Journalism was for a long time considered a man's business. But while this has changed significantly in the last few decades, the sports department, whether in a newspaper, on the radio, or on TV, remains one of the last male bastions, still characterized by a system of hegemonic masculinity. The few quantitative surveys that are available on sports departments show that only about one in ten sports journalists is a woman. If other criteria such as race and ethnicity and sexual orientation are taken into account in addition to gender, then one quickly reaches the perceptual limit: sports departments are still male, White, and heterosexual. This is expressed in the macho culture of sports departments, in male‐coded journalistic routines, and in the treatment of non‐White, homosexual, or intersex athletes. The few qualitative studies that have been published on intersectionality on sports departments to date paint a complex, contradictory, and ambivalent picture.

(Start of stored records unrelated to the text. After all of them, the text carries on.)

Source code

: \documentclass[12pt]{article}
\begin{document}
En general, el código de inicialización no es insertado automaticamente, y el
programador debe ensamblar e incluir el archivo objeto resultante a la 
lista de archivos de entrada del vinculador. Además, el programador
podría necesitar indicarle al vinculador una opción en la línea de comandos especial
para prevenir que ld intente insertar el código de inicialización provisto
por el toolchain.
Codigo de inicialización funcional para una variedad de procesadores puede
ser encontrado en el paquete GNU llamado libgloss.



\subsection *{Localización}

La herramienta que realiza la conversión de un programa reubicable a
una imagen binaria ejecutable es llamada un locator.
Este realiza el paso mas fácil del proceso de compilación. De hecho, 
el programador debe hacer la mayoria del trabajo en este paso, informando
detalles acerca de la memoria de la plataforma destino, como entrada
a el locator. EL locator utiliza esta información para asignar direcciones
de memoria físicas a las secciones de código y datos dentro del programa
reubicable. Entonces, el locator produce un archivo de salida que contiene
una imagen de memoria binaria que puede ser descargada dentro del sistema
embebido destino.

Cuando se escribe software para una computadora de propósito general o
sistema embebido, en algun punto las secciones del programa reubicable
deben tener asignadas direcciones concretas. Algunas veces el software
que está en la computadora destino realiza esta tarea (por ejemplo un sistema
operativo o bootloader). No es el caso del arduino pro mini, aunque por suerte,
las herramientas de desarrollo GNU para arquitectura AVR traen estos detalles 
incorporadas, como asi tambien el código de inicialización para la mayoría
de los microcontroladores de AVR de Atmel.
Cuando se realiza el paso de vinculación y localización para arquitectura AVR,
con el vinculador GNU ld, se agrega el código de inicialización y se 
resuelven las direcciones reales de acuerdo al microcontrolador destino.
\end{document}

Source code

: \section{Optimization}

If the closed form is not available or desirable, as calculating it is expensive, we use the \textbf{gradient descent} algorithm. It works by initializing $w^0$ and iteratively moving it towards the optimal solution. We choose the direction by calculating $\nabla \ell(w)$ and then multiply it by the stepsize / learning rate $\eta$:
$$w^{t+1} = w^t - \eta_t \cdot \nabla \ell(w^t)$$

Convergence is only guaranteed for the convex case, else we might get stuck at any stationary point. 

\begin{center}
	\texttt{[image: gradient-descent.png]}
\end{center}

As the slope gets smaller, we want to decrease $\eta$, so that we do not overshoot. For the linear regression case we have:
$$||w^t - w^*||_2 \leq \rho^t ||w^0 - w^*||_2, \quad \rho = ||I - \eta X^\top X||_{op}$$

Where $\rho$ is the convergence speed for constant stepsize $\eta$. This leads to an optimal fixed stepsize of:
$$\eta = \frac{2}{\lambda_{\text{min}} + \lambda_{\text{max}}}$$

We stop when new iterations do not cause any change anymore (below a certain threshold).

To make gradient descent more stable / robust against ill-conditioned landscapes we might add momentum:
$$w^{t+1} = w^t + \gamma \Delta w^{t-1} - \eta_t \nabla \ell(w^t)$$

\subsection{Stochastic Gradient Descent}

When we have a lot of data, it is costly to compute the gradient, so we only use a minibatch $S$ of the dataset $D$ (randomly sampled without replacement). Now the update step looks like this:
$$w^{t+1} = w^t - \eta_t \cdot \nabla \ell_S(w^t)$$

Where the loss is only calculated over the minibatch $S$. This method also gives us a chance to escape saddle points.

Male, White, heterosexual journalists lack self‐reflection and an awareness of the unequal treatment of women or people of other races. Citing workplace professionalism, they reject measures to promote equal treatment in the sports department. They also believe that female or Black sports reporters enjoy extra advantages. With regard to reporting about homosexual athletes, sports reporters have a
don't ask don't tell culture
. In this way, male and female sports journalists uphold gender dualism and heteronormativity through a latent homophobia in sports reporting. A change in the entire sports‐media complex is therefore not supported by sports journalism.